--- RECORDS SUPPLIED Enclosed Below ---

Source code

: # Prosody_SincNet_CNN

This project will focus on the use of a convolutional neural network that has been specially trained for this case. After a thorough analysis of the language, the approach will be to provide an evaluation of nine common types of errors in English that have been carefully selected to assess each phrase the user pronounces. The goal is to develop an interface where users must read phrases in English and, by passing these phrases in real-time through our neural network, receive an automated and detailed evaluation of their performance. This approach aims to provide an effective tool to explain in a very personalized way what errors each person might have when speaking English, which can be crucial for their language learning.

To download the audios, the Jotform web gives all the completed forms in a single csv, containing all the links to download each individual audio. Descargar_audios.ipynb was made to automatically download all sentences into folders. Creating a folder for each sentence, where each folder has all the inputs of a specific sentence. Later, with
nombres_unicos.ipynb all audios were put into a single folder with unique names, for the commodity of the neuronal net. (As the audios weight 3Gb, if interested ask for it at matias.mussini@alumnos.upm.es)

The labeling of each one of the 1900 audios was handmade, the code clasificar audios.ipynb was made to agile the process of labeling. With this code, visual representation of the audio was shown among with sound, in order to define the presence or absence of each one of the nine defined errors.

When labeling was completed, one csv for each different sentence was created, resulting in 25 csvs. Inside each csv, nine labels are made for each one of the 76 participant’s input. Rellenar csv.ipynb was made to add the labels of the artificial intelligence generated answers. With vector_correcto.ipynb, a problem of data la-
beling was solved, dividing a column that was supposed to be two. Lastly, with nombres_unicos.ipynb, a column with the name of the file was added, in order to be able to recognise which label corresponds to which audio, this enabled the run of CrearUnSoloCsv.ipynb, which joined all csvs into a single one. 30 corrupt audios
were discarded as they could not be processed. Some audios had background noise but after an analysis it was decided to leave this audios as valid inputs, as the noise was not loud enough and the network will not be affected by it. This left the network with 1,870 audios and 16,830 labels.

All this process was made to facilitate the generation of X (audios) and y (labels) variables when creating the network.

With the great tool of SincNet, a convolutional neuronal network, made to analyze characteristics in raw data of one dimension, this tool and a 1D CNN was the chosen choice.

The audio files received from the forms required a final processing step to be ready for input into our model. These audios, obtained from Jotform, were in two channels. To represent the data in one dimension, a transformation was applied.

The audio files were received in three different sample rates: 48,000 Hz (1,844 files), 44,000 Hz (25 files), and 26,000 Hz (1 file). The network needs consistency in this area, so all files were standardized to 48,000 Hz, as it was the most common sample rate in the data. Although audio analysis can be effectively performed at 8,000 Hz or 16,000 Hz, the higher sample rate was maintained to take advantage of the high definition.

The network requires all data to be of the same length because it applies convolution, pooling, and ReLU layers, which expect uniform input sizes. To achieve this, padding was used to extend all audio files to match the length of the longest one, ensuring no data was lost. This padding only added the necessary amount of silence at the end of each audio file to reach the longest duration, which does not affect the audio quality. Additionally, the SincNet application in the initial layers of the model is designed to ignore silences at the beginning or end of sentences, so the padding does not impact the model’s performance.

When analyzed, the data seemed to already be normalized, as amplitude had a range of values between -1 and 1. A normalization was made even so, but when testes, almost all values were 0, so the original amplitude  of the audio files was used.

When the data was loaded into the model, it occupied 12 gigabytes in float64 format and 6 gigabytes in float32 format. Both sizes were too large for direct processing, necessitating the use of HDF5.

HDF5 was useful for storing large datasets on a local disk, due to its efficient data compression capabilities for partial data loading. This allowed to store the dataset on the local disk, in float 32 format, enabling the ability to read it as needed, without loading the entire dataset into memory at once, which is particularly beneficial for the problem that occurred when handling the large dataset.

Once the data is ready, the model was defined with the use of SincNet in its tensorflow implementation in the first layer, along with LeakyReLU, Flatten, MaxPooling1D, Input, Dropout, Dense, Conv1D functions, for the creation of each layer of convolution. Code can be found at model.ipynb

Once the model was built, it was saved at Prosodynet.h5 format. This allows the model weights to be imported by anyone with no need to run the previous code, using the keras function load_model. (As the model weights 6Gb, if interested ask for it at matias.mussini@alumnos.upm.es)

--- End of Enclosed RECORDS SUPPLIED ---

WHAT THIS TASK INVOLVES: When the line with "All this process" is reached in the data above, begin copying, and stop after the line with "The audio files were"; copy each line exactly, both ends included.

WRITTEN REPLY:
All this process was made to facilitate the generation of X (audios) and y (labels) variables when creating the network.

With the great tool of SincNet, a convolutional neuronal network, made to analyze characteristics in raw data of one dimension, this tool and a 1D CNN was the chosen choice.

The audio files received from the forms required a final processing step to be ready for input into our model. These audios, obtained from Jotform, were in two channels. To represent the data in one dimension, a transformation was applied.

The audio files were received in three different sample rates: 48,000 Hz (1,844 files), 44,000 Hz (25 files), and 26,000 Hz (1 file). The network needs consistency in this area, so all files were standardized to 48,000 Hz, as it was the most common sample rate in the data. Although audio analysis can be effectively performed at 8,000 Hz or 16,000 Hz, the higher sample rate was maintained to take advantage of the high definition.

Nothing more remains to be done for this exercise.